■ ABOUT THIS EXERCISE ■
I would like the entries transcribed word for word, please, with the pictures removed.

(RECORDS PROVIDED)

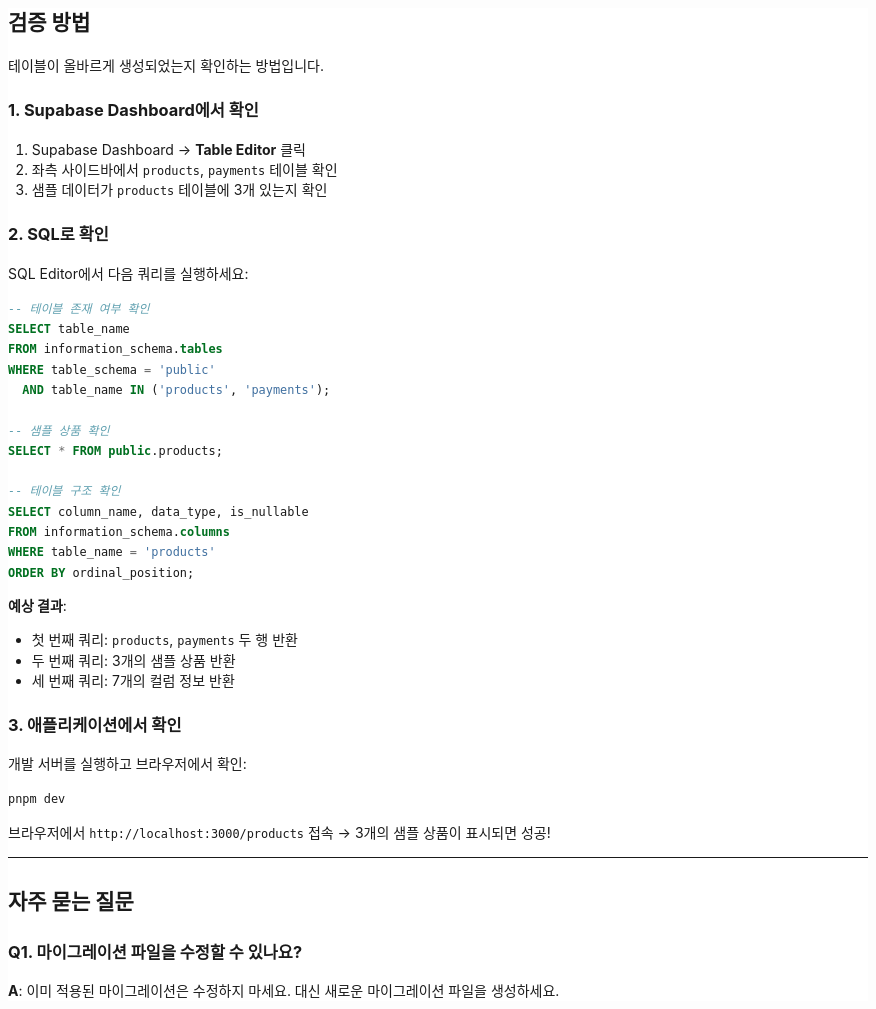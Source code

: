 
## 검증 방법

테이블이 올바르게 생성되었는지 확인하는 방법입니다.

### 1. Supabase Dashboard에서 확인

1. Supabase Dashboard → **Table Editor** 클릭
2. 좌측 사이드바에서 `products`, `payments` 테이블 확인
3. 샘플 데이터가 `products` 테이블에 3개 있는지 확인

### 2. SQL로 확인

SQL Editor에서 다음 쿼리를 실행하세요:

```sql
-- 테이블 존재 여부 확인
SELECT table_name
FROM information_schema.tables
WHERE table_schema = 'public'
  AND table_name IN ('products', 'payments');

-- 샘플 상품 확인
SELECT * FROM public.products;

-- 테이블 구조 확인
SELECT column_name, data_type, is_nullable
FROM information_schema.columns
WHERE table_name = 'products'
ORDER BY ordinal_position;
```

**예상 결과**:
- 첫 번째 쿼리: `products`, `payments` 두 행 반환
- 두 번째 쿼리: 3개의 샘플 상품 반환
- 세 번째 쿼리: 7개의 컬럼 정보 반환

### 3. 애플리케이션에서 확인

개발 서버를 실행하고 브라우저에서 확인:

```bash
pnpm dev
```

브라우저에서 `http://localhost:3000/products` 접속 → 3개의 샘플 상품이 표시되면 성공!

---

## 자주 묻는 질문

### Q1. 마이그레이션 파일을 수정할 수 있나요?

**A**: 이미 적용된 마이그레이션은 수정하지 마세요. 대신 새로운 마이그레이션 파일을 생성하세요.
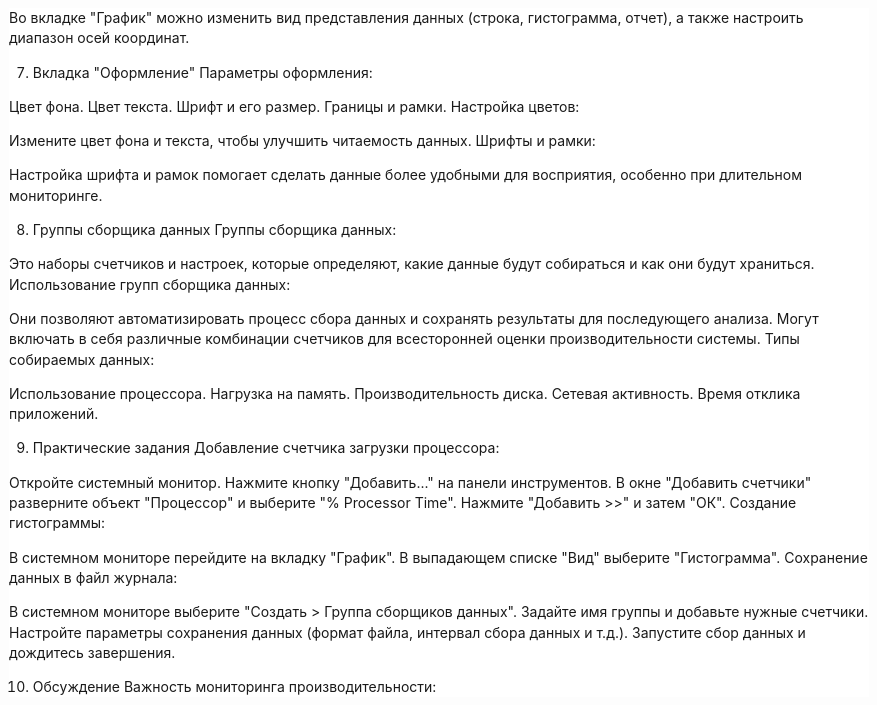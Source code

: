Во вкладке "График" можно изменить вид представления данных (строка, гистограмма, отчет), а также настроить диапазон осей координат.

7. Вкладка "Оформление"
Параметры оформления:

Цвет фона.
Цвет текста.
Шрифт и его размер.
Границы и рамки.
Настройка цветов:

Измените цвет фона и текста, чтобы улучшить читаемость данных.
Шрифты и рамки:

Настройка шрифта и рамок помогает сделать данные более удобными для восприятия, особенно при длительном мониторинге.

8. Группы сборщика данных
Группы сборщика данных:

Это наборы счетчиков и настроек, которые определяют, какие данные будут собираться и как они будут храниться.
Использование групп сборщика данных:

Они позволяют автоматизировать процесс сбора данных и сохранять результаты для последующего анализа.
Могут включать в себя различные комбинации счетчиков для всесторонней оценки производительности системы.
Типы собираемых данных:

Использование процессора.
Нагрузка на память.
Производительность диска.
Сетевая активность.
Время отклика приложений.

9. Практические задания
Добавление счетчика загрузки процессора:

Откройте системный монитор.
Нажмите кнопку "Добавить..." на панели инструментов.
В окне "Добавить счетчики" разверните объект "Процессор" и выберите "% Processor Time".
Нажмите "Добавить >>" и затем "ОК".
Создание гистограммы:

В системном мониторе перейдите на вкладку "График".
В выпадающем списке "Вид" выберите "Гистограмма".
Сохранение данных в файл журнала:

В системном мониторе выберите "Создать > Группа сборщиков данных".
Задайте имя группы и добавьте нужные счетчики.
Настройте параметры сохранения данных (формат файла, интервал сбора данных и т.д.).
Запустите сбор данных и дождитесь завершения.

10. Обсуждение
Важность мониторинга производительности:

(End RECORDS PROVIDED)

■ SOLUTION TO THE EXERCISE ■
Source code

: 
## 검증 방법

테이블이 올바르게 생성되었는지 확인하는 방법입니다.

### 1. Supabase Dashboard에서 확인

1. Supabase Dashboard → **Table Editor** 클릭
2. 좌측 사이드바에서 `products`, `payments` 테이블 확인
3. 샘플 데이터가 `products` 테이블에 3개 있는지 확인

### 2. SQL로 확인

SQL Editor에서 다음 쿼리를 실행하세요:

```sql
-- 테이블 존재 여부 확인
SELECT table_name
FROM information_schema.tables
WHERE table_schema = 'public'
  AND table_name IN ('products', 'payments');

-- 샘플 상품 확인
SELECT * FROM public.products;

-- 테이블 구조 확인
SELECT column_name, data_type, is_nullable
FROM information_schema.columns
WHERE table_name = 'products'
ORDER BY ordinal_position;
```

**예상 결과**:
- 첫 번째 쿼리: `products`, `payments` 두 행 반환
- 두 번째 쿼리: 3개의 샘플 상품 반환
- 세 번째 쿼리: 7개의 컬럼 정보 반환

### 3. 애플리케이션에서 확인

개발 서버를 실행하고 브라우저에서 확인:

```bash
pnpm dev
```

브라우저에서 `http://localhost:3000/products` 접속 → 3개의 샘플 상품이 표시되면 성공!

---

## 자주 묻는 질문

### Q1. 마이그레이션 파일을 수정할 수 있나요?

**A**: 이미 적용된 마이그레이션은 수정하지 마세요. 대신 새로운 마이그레이션 파일을 생성하세요.
Source code

:Во вкладке "График" можно изменить вид представления данных (строка, гистограмма, отчет), а также настроить диапазон осей координат.

7. Вкладка "Оформление"
Параметры оформления:

Цвет фона.
Цвет текста.
Шрифт и его размер.
Границы и рамки.
Настройка цветов:

Измените цвет фона и текста, чтобы улучшить читаемость данных.
Шрифты и рамки:

Настройка шрифта и рамок помогает сделать данные более удобными для восприятия, особенно при длительном мониторинге.

8. Группы сборщика данных
Группы сборщика данных:

Это наборы счетчиков и настроек, которые определяют, какие данные будут собираться и как они будут храниться.
Использование групп сборщика данных:

Они позволяют автоматизировать процесс сбора данных и сохранять результаты для последующего анализа.
Могут включать в себя различные комбинации счетчиков для всесторонней оценки производительности системы.
Типы собираемых данных:

Использование процессора.
Нагрузка на память.
Производительность диска.
Сетевая активность.
Время отклика приложений.

9. Практические задания
Добавление счетчика загрузки процессора:

Откройте системный монитор.
Нажмите кнопку "Добавить..." на панели инструментов.
В окне "Добавить счетчики" разверните объект "Процессор" и выберите "% Processor Time".
Нажмите "Добавить >>" и затем "ОК".
Создание гистограммы:

В системном мониторе перейдите на вкладку "График".
В выпадающем списке "Вид" выберите "Гистограмма".
Сохранение данных в файл журнала:

В системном мониторе выберите "Создать > Группа сборщиков данных".
Задайте имя группы и добавьте нужные счетчики.
Настройте параметры сохранения данных (формат файла, интервал сбора данных и т.д.).
Запустите сбор данных и дождитесь завершения.

10. Обсуждение
Важность мониторинга производительности:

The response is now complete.